L’échelle de la mort – de Mamdouh Azzam: traditions meurtrières en Syrie

Le roman L’échelle de la mort de l’écrivain syrien Mamdouh Azzam , publié d’abord en 1989, a été publié en 2020 en langue française.

L’histoire a lieu dans une région  rurale, quelque part en Syrie. La domination masculine et le respect sacré des traditions ancestrales persistent dans ce lieu enfermé et isolé. Désobéir  aux coutumes  ou au patriarche,  c’est subir  vengeance et châtiment.

Dans  ce lieu désertique, Salma passe une enfance malheureuse. Laissée par sa mère, elle grandit  ensuite auprès de son oncle Sayyâh. Adolescente, elle est mariée à un homme qui ne voit en elle que le sexe. Son mari  finit par voyager vers l’Amérique, la laissant seule entre les griffes d’une belle-mère jalouse et acariâtre.

Un jour, Salma  rencontre le jeune Abdelkrim et tombe amoureuse de lui.

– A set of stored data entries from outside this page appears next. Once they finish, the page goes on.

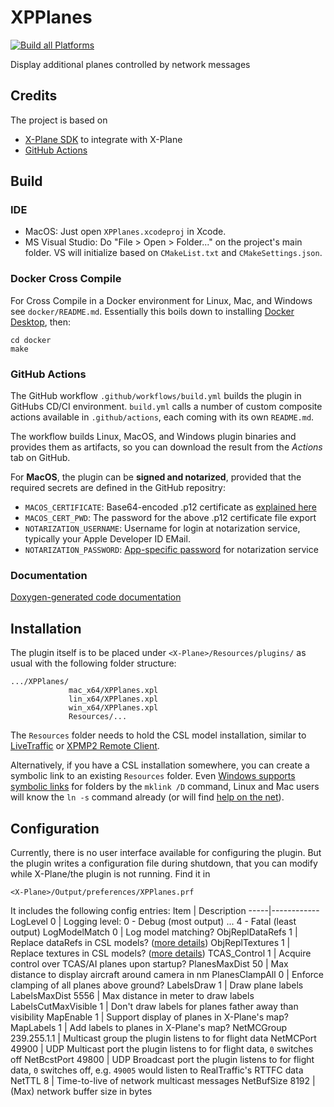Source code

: # XPPlanes

[![Build all Platforms](https://github.com/TwinFan/XPPlanes/actions/workflows/build.yml/badge.svg)](https://github.com/TwinFan/XPPlanes/actions/workflows/build.yml)

Display additional planes controlled by network messages

## Credits
The project is based on
- [X-Plane SDK](https://developer.x-plane.com/sdk/plugin-sdk-documents/) to integrate with X-Plane
- [GitHub Actions](https://docs.github.com/en/actions)

## Build

### IDE

- MacOS: Just open `XPPlanes.xcodeproj` in Xcode.
- MS Visual Studio: Do "File > Open > Folder..." on the project's main folder.
  VS will initialize based on `CMakeList.txt` and `CMakeSettings.json`.

### Docker Cross Compile

For Cross Compile in a Docker environment for Linux, Mac, and Windows see `docker/README.md`.
Essentially this boils down to installing [Docker Desktop](https://www.docker.com/products/docker-desktop), then:
```
cd docker
make
```

### GitHub Actions

The GitHub workflow `.github/workflows/build.yml` builds the plugin in GitHubs CD/CI environment.
`build.yml` calls a number of custom composite actions available in `.github/actions`,
each coming with its own `README.md`.

The workflow builds Linux, MacOS, and Windows plugin binaries and provides them as artifacts,
so you can download the result from the _Actions_ tab on GitHub.

For **MacOS**, the plugin can be **signed and notarized**, provided that the required secrets are defined in the GitHub repositry:
- `MACOS_CERTIFICATE`: Base64-encoded .p12 certificate as
  [explained here](https://localazy.com/blog/how-to-automatically-sign-macos-apps-using-github-actions#lets-get-started)
- `MACOS_CERT_PWD`: The password for the above .p12 certificate file export
- `NOTARIZATION_USERNAME`: Username for login at notarization service, typically your Apple Developer ID EMail.
- `NOTARIZATION_PASSWORD`: [App-specific password](https://support.apple.com/en-gb/HT204397) for notarization service

### Documentation

[Doxygen-generated code documentation](https://twinfan.github.io/XPPlanes/html/index.html)

## Installation

The plugin itself is to be placed under `<X-Plane>/Resources/plugins/` as usual with the following folder structure:
```
.../XPPlanes/
             mac_x64/XPPlanes.xpl
             lin_x64/XPPlanes.xpl
             win_x64/XPPlanes.xpl
             Resources/...
```
The `Resources` folder needs to hold the CSL model installation, similar to [LiveTraffic](https://twinfan.gitbook.io/livetraffic/setup/installation/step-by-step#csl-model-installation) or [XPMP2 Remote Client](https://twinfan.gitbook.io/livetraffic/setup/installation/xpmp2-remote-client#standard-setup-with-external-visuals).

Alternatively, if you have a CSL installation somewhere, you can create a symbolic link to an existing `Resources` folder. Even [Windows supports symbolic links](https://www.maketecheasier.com/create-symbolic-links-windows10/) for folders by the `mklink /D` command, Linux and Mac users will know the `ln -s` command already (or will find [help on the net](https://osxdaily.com/2015/08/06/make-symbolic-links-command-line-mac-os-x/)).

## Configuration

Currently, there is no user interface available for configuring the plugin. But the plugin writes a configuration file during shutdown, that you can modify while X-Plane/the plugin is not running. Find it in
```
<X-Plane>/Output/preferences/XPPlanes.prf
```
It includes the following config entries:
Item | Description
-----|------------
LogLevel 0 | Logging level: 0 - Debug (most output) ... 4 - Fatal (least output)
LogModelMatch 0 | Log model matching?
ObjReplDataRefs 1 | Replace dataRefs in CSL models? ([more details](https://twinfan.github.io/XPMP2/CopyingObjFiles.html))
ObjReplTextures 1 | Replace textures in CSL models? ([more details](https://twinfan.github.io/XPMP2/CopyingObjFiles.html))
TCAS_Control 1 | Acquire control over TCAS/AI planes upon startup?
PlanesMaxDist 50 | Max distance to display aircraft around camera in nm
PlanesClampAll 0 | Enforce clamping of all planes above ground?
LabelsDraw 1 | Draw plane labels
LabelsMaxDist 5556 | Max distance in meter to draw labels
LabelsCutMaxVisible 1 | Don't draw labels for planes father away than visibility
MapEnable 1 | Support display of planes in X-Plane's map?
MapLabels 1 | Add labels to planes in X-Plane's map?
NetMCGroup 239.255.1.1 | Multicast group the plugin listens to for flight data
NetMCPort 49900 | UDP Multicast port the plugin listens to for flight data, `0` switches off
NetBcstPort 49800 | UDP Broadcast port the plugin listens to for flight data, `0` switches off, e.g. `49005` would listen to RealTraffic's RTTFC data
NetTTL 8 | Time-to-live of network multicast messages
NetBufSize 8192 | (Max) network buffer size in bytes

Malgré les conséquences dangereuses, elle suit aveuglément ses sentiments. Après des rendez-vous discrets, les amoureux décident de fuir pour vivre leur passion librement. « Elle avait préféré se laisser aller à un amour coupable, soulevant comme une tempête de sable dans sa vie »  (p57).

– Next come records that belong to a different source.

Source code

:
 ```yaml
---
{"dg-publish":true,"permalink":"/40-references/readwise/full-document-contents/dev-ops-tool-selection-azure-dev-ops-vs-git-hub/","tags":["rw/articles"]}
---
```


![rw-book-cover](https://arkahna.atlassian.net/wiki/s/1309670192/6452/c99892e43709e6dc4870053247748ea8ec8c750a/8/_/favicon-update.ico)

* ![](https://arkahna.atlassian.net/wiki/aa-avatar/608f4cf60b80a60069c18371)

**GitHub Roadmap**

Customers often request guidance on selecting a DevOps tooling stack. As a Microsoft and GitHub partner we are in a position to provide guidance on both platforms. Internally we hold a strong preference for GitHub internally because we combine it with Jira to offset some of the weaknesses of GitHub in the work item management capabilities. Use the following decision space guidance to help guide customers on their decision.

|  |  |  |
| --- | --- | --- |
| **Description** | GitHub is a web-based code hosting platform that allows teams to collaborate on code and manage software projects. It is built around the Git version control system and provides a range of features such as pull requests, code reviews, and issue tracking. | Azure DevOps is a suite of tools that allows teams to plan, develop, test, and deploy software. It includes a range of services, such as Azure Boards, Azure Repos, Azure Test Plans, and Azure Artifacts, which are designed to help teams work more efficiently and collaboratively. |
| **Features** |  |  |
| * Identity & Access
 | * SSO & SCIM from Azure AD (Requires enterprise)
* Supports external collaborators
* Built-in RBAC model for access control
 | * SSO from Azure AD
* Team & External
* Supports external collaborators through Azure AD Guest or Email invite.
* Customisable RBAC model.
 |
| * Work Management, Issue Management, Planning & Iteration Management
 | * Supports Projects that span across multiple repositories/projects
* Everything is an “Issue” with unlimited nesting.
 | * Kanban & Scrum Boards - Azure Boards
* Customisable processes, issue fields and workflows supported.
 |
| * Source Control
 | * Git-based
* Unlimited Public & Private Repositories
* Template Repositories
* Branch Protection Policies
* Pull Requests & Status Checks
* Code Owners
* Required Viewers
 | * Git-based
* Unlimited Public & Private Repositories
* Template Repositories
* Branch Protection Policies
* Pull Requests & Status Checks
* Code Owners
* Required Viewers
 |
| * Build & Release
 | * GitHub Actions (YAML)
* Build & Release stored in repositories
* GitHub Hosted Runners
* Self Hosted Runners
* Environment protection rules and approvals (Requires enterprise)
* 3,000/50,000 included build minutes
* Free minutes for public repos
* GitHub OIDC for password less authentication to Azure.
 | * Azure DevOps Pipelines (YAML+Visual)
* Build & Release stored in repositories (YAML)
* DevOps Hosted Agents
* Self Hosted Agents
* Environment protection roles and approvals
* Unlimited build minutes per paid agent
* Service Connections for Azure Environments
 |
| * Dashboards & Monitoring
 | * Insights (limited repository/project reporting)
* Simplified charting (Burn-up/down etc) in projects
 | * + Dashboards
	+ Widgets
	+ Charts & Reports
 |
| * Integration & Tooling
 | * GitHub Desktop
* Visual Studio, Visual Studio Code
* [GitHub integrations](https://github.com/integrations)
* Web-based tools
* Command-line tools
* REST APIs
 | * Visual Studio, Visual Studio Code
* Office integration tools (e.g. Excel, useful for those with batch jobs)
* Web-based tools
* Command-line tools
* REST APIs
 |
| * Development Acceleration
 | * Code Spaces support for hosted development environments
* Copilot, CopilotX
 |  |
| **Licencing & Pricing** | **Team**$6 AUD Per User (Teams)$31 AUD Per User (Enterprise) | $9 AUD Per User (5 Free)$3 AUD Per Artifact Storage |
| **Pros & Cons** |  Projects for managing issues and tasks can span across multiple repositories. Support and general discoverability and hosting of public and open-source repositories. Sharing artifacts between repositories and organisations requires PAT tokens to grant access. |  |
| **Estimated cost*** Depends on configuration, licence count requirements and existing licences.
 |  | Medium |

Les amoureux sont dénoncés ;  Sayyâh et la famille récupèrent Salma, celle qui a défié son orgueil de patriarche et souillé l’honneur de toute la famille et la tribu. Pour châtiment, ils l’enferment dans une cave pour qu’elle meure  lentement, dans le silence et l’indifférence. Alors qui  vaincra à la fin, l’amour ou la mort ? Abdelkarim parviendra-t-il à sauver son amoureuse ou sera-t-il puni à son tour ? Et si les sentinelles des traditions étaient des gens noyés dans l’hypocrisie ?  

Pour découvrir d’autres livres en relation avec la Syrie, cliquez ici: Lettres de Syrie

Le roman peint un crime d’honneur dans un milieu où règnent les traditions aveugles. Cela rappelle les histoires d’amour classiques et universelles  représentant des amoureux  défiant les forces qui tentent de les désunir : Tristan et Yseult, Roméo et Juliette, Chimène et Rodrigue, Majnoun et Leila…  « Elle avait rompu les liens les plus sacrés, déçu les siens, saigné leur honneur, enfoncé leurs têtes dans la boue. » (p 57)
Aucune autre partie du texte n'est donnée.